Top of Given entries

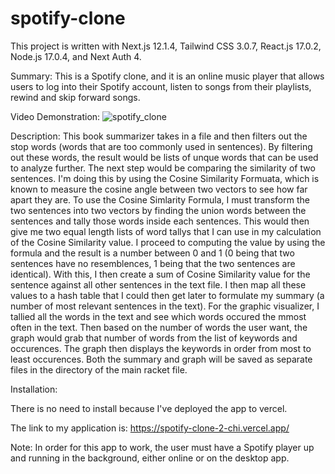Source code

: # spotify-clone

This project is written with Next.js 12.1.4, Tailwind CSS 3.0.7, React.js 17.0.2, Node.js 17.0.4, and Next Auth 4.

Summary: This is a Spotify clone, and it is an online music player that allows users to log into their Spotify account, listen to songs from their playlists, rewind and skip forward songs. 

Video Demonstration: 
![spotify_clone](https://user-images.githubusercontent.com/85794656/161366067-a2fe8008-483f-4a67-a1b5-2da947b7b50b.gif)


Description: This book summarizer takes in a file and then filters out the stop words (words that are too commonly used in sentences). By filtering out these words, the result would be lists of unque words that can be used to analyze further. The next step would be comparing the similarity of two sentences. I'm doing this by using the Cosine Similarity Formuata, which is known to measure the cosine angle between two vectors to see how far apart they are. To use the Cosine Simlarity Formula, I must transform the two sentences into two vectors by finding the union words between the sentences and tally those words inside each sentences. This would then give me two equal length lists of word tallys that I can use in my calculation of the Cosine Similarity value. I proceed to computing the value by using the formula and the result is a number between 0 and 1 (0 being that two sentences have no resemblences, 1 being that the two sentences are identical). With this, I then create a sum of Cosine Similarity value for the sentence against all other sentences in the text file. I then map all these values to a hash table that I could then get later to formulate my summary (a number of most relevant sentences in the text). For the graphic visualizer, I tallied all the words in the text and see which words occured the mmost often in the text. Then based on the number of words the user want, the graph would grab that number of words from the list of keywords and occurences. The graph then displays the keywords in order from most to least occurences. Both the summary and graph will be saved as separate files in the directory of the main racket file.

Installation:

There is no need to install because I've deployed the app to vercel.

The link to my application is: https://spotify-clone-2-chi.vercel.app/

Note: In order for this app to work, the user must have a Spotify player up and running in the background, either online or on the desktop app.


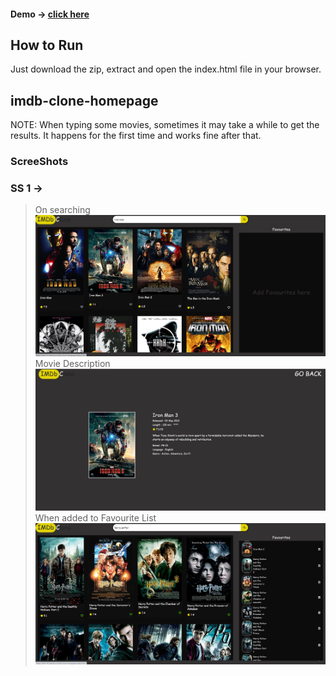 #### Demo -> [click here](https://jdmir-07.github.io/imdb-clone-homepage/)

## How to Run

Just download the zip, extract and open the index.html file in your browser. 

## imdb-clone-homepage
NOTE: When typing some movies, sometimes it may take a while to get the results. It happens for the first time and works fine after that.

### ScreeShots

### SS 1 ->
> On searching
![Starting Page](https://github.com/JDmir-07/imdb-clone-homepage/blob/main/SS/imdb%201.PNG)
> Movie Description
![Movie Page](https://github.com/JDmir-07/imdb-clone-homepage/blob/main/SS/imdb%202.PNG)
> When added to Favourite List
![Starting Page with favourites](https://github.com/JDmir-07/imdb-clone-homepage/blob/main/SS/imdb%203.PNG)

Bottom of Given entries
Top of Given entries

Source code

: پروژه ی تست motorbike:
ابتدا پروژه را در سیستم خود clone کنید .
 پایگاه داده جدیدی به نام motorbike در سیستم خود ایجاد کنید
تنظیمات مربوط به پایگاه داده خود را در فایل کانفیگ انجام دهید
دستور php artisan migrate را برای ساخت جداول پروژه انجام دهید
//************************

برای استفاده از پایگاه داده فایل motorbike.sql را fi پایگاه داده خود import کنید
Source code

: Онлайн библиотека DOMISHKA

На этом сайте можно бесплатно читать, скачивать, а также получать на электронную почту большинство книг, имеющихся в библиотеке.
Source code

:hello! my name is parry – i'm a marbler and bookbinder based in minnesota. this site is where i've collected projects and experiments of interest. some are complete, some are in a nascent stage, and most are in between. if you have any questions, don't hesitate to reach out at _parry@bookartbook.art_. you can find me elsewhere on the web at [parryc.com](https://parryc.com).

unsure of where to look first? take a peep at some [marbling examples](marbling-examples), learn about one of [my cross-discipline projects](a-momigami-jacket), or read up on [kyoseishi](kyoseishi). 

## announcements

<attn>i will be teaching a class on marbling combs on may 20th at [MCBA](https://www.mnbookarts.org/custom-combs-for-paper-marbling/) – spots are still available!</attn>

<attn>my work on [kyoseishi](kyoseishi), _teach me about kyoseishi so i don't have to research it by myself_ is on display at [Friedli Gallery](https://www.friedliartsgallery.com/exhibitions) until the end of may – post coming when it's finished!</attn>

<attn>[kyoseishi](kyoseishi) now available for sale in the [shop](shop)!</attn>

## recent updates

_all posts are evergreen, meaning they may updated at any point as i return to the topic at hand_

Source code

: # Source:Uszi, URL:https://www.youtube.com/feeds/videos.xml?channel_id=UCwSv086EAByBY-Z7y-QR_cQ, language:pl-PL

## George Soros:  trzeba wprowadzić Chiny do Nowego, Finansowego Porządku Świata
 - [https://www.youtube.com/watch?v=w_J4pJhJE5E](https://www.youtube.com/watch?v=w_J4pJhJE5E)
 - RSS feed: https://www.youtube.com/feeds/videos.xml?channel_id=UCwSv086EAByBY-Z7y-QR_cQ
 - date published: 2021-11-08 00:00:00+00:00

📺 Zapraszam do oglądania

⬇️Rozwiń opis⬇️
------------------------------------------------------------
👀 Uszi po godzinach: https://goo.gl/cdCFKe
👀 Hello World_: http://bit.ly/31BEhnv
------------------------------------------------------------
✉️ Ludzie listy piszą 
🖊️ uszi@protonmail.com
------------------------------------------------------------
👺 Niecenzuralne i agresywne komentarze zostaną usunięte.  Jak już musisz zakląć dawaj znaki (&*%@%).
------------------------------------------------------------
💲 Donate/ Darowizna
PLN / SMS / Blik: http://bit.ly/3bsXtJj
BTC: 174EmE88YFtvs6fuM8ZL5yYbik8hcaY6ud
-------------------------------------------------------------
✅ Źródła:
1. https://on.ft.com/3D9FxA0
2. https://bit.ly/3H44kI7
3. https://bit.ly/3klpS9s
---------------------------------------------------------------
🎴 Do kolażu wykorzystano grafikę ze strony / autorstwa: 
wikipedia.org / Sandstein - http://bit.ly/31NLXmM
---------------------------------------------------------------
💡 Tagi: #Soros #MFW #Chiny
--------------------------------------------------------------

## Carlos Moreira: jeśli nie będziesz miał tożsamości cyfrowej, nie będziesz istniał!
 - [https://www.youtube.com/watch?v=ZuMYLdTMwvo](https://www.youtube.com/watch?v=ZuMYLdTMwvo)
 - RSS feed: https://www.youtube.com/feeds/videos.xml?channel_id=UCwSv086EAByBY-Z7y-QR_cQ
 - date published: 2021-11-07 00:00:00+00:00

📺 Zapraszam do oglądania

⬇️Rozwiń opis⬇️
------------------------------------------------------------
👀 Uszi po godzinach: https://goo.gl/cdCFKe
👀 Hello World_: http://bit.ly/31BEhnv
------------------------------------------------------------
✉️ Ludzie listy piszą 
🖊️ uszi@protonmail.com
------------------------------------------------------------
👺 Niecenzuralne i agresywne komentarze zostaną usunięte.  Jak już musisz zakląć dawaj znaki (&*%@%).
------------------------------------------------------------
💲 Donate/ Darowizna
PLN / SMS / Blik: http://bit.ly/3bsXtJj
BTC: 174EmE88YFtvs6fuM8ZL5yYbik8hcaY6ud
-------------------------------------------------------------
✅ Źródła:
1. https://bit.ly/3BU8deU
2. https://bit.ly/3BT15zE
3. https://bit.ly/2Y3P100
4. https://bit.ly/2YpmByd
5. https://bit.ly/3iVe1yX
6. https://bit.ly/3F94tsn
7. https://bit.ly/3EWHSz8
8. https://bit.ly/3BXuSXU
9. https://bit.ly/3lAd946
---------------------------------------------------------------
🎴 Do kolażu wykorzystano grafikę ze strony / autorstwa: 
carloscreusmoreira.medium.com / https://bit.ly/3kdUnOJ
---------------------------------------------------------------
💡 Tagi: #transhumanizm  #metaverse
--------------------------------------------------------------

Bottom of Given entries

▶ Brief: Gather all lines with the string "دهید" from the data.

▶ Output:
تنظیمات مربوط به پایگاه داده خود را در فایل کانفیگ انجام دهید
دستور php artisan migrate را برای ساخت جداول پروژه انجام دهید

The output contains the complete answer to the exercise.